#### What you will do:
Output exactly the lines spanning from the line containing "The data is" to the last line of the entries, inclusive.

#### Given data:

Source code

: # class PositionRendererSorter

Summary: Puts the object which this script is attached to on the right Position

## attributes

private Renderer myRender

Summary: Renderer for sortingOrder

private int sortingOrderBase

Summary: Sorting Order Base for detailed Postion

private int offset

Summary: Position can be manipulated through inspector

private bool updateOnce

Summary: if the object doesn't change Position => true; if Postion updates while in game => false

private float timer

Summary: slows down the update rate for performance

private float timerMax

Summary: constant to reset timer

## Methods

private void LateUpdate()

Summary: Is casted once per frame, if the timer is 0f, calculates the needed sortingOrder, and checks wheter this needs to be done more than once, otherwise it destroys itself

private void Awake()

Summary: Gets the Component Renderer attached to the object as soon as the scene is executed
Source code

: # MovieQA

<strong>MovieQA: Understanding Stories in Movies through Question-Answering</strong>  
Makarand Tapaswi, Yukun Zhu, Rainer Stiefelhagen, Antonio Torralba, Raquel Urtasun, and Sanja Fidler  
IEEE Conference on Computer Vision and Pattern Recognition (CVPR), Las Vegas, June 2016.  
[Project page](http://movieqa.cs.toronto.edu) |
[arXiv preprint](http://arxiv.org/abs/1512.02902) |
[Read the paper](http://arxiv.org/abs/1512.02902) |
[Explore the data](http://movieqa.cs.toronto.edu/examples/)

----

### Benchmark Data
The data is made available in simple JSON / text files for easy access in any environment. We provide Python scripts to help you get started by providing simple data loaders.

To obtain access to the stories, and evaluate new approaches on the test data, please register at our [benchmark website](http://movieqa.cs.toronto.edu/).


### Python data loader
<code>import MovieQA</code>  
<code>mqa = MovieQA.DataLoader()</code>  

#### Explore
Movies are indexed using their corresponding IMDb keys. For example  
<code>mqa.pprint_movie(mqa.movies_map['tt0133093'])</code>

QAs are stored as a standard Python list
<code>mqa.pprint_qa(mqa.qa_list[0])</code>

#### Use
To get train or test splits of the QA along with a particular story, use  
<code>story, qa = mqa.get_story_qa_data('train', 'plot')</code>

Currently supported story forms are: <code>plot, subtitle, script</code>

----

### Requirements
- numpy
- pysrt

#### Written response:
The data is made available in simple JSON / text files for easy access in any environment. We provide Python scripts to help you get started by providing simple data loaders.

To obtain access to the stories, and evaluate new approaches on the test data, please register at our [benchmark website](http://movieqa.cs.toronto.edu/).


### Python data loader
<code>import MovieQA</code>  
<code>mqa = MovieQA.DataLoader()</code>  

#### Explore
Movies are indexed using their corresponding IMDb keys. For example  
<code>mqa.pprint_movie(mqa.movies_map['tt0133093'])</code>

QAs are stored as a standard Python list
<code>mqa.pprint_qa(mqa.qa_list[0])</code>

#### Use
To get train or test splits of the QA along with a particular story, use  
<code>story, qa = mqa.get_story_qa_data('train', 'plot')</code>

Currently supported story forms are: <code>plot, subtitle, script</code>

----

### Requirements
- numpy
- pysrt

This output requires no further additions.